◆ **Task material**
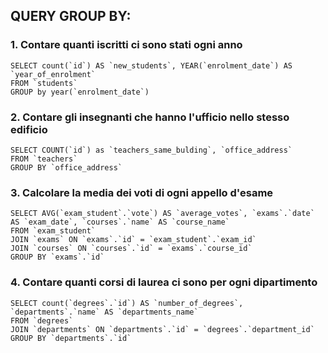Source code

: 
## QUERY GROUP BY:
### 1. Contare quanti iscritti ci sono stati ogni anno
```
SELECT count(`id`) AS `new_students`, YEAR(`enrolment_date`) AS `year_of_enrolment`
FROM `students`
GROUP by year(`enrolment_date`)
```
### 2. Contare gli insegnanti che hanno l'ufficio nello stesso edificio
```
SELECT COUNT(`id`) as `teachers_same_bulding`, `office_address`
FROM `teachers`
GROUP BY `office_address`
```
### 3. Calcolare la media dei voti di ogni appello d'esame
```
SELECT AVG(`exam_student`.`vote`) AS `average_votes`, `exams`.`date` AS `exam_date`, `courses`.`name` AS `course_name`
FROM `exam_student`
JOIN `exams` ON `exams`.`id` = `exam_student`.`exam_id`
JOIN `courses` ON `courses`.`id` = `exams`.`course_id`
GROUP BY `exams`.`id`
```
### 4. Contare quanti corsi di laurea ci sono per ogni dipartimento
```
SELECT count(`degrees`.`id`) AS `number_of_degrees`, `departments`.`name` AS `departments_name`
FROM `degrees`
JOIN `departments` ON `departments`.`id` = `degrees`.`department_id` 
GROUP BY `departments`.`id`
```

---

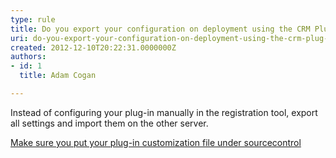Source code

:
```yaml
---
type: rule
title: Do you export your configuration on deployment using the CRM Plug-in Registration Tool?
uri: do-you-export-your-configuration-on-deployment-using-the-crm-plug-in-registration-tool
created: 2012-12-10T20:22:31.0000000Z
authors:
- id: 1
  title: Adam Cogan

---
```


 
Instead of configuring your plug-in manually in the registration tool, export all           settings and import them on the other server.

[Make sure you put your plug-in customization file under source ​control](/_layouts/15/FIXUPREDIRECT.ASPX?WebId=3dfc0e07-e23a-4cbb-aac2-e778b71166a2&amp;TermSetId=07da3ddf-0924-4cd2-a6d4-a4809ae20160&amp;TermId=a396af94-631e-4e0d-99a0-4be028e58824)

◆ **Task item**
Only lines that contain "deployment" are needed, so copy each of them from the data.

◆ **Answer space**
title: Do you export your configuration on deployment using the CRM Plug-in Registration Tool?
uri: do-you-export-your-configuration-on-deployment-using-the-crm-plug-in-registration-tool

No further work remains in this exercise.